Mis víctimas son los desahuciados
¿Qué es lo que querían? ¿Una guerra con víctimas de un sólo lado? ¿Que las familias se fueran pacíficamente de sus casas sin protestar? Sí, supongo que eso es lo que querían. Ver a la gente desmoralizada, sin ganas de luchar, con los brazos caídos, vencidos, entregando sus propiedades sin rechistar ante la espiral depredadora de un sistema político-financiero que no ha dudado en echar a la puta calle a miles de familias con tal de mantener sus márgenes de beneficio.
Miles de víctimas que cayeron en la red de una ley hipotecaria sin escrúpulos, inmoral y ahora también ilegal según la sentencia del Tribunal Europeo de Justicia. Víctimas con nombres y apellidos de un sistema económico que nos dio la ilusión de ser clase media con piso en propiedad. -Jaja, qué ilusos- debían pensar los magnates que montaron la burbuja para hacerse más ricos.
La jugada fue la siguiente. Crear las condiciones para que no tuviera ningún sentido alquilar un piso. Tal como nos decían era tirar el dinero. Por 600 euros de alquiler podías hipotecarte con un piso de 200 mil euros y además era tuyo. ¡Revalorizándose cada año! ¿Quién iba a ser el gilipoyas que tirara el dinero en un alquiler, pudiendo tener un piso en propiedad cada vez más revalorizado? Todo de puta madre hasta que estalló la burbuja, y la sobreproducción de pisos hizo que inevitablemente el sistema quebrara y la gente se quedara sin trabajo y con pisos a la mitad del valor de su compra. Después del sueño vino la pesadilla. Sin dinero para pagar las cuotas de la hipoteca el banco embarga el piso por un valor inmensamente inferior a la hipoteca firmada. Por lo tanto, sin piso y teniendo que pagar una deuda absolutamente para nada. Esto como película de terror aun tiene pase, pero como realidad de miles de personas es la mayor tragedia social que ha ocurrido en España en los últimos 75 años.
Las miles de víctimas apoyados por millones de personas han intentado poner un poco de sentido común en esta aberración de ley hipotecaria, y como mínimo conseguir la dación del piso en pago de la hipoteca, aunque ésta no se quede cubierta. Pero naturalmente los bancos y sus representantes políticos no quieren.
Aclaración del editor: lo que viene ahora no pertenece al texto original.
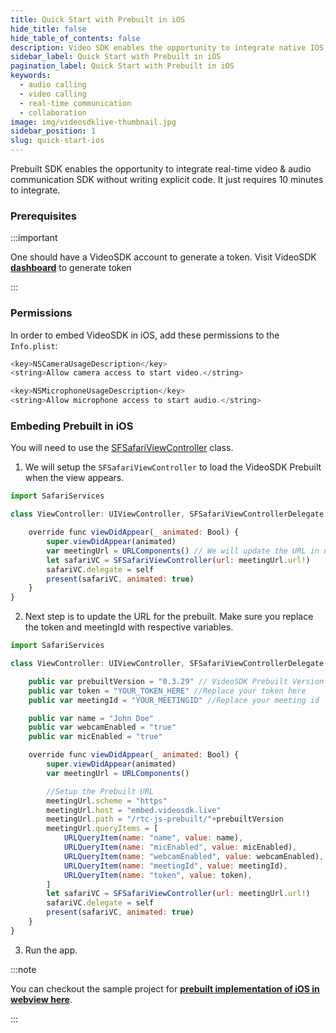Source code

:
 ```yaml
---
title: Quick Start with Prebuilt in iOS
hide_title: false
hide_table_of_contents: false
description: Video SDK enables the opportunity to integrate native IOS, Android & Web SDKs to add live video & audio conferencing to your applications.
sidebar_label: Quick Start with Prebuilt in iOS
pagination_label: Quick Start with Prebuilt in iOS
keywords:
  - audio calling
  - video calling
  - real-time communication
  - collaboration
image: img/videosdklive-thumbnail.jpg
sidebar_position: 1
slug: quick-start-ios
---
```


Prebuilt SDK enables the opportunity to integrate real-time video & audio communication SDK without writing explicit code. It just requires 10 minutes to integrate.

### Prerequisites

:::important

One should have a VideoSDK account to generate a token.
Visit VideoSDK **[dashboard](https://app.videosdk.live/api-keys)** to generate token

:::

### Permissions

In order to embed VideoSDK in iOS, add these permissions to the `Info.plist`:

```js
<key>NSCameraUsageDescription</key>
<string>Allow camera access to start video.</string>

<key>NSMicrophoneUsageDescription</key>
<string>Allow microphone access to start audio.</string>
```

### Embeding Prebuilt in iOS

You will need to use the [SFSafariViewController](https://developer.apple.com/documentation/safariservices/sfsafariviewcontroller) class.

1. We will setup the `SFSafariViewController` to load the VideoSDK Prebuilt when the view appears.

```js
import SafariServices

class ViewController: UIViewController, SFSafariViewControllerDelegate {

    override func viewDidAppear(_ animated: Bool) {
        super.viewDidAppear(animated)
        var meetingUrl = URLComponents() // We will update the URL in next step
        let safariVC = SFSafariViewController(url: meetingUrl.url!)
        safariVC.delegate = self
        present(safariVC, animated: true)
    }
}
```

2. Next step is to update the URL for the prebuilt. Make sure you replace the token and meetingId with respective variables.

```js
import SafariServices

class ViewController: UIViewController, SFSafariViewControllerDelegate {

    public var prebuiltVersion = "0.3.29" // VideoSDK Prebuilt Version
    public var token = "YOUR_TOKEN_HERE" //Replace your token here
    public var meetingId = "YOUR_MEETINGID" //Replace your meeting id

    public var name = "John Doe"
    public var webcamEnabled = "true"
    public var micEnabled = "true"

    override func viewDidAppear(_ animated: Bool) {
        super.viewDidAppear(animated)
        var meetingUrl = URLComponents()

        //Setup the Prebuilt URL
        meetingUrl.scheme = "https"
        meetingUrl.host = "embed.videosdk.live"
        meetingUrl.path = "/rtc-js-prebuilt/"+prebuiltVersion
        meetingUrl.queryItems = [
            URLQueryItem(name: "name", value: name),
            URLQueryItem(name: "micEnabled", value: micEnabled),
            URLQueryItem(name: "webcamEnabled", value: webcamEnabled),
            URLQueryItem(name: "meetingId", value: meetingId),
            URLQueryItem(name: "token", value: token),
        ]
        let safariVC = SFSafariViewController(url: meetingUrl.url!)
        safariVC.delegate = self
        present(safariVC, animated: true)
    }
}
```

3. Run the app.

:::note

You can checkout the sample project for **[prebuilt implementation of iOS in webview here](https://github.com/videosdk-live/videosdk-rtc-prebuilt-examples/tree/main/Prebuilt%20Webview%20iOS)**.

:::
El escrache como vía de presión para salvar la situación personal de cientos de miles de personas me parece una consecuencia inevitable a la coyuntura creada por un sistema económico terrorista que está arruinando en lo personal y en lo monetario a cientos de miles de familias. ¿O qué pretendían, que los desahuciados se quedaran con los brazos cruzados mientras lo perdían todo?
Yo solo espero una cosa. Que salgan Rajoy, Zapatero y todos los diputados que no quieren votar la ILP por la dación en pago, diciendo que sienten profundamente lo que ha ocurrido con los miles de desahucios a familias españolas y que van a poner remedio inmediato. Mientras tanto mis víctimas son los desahuciados, los que merecen todo mi cariño y reconocimiento son los desahuciados; por los que merece la pena luchar es por los desahuciados. Y lo otro como tanto les gusta decir a ellos para mi son solamente daños colaterales.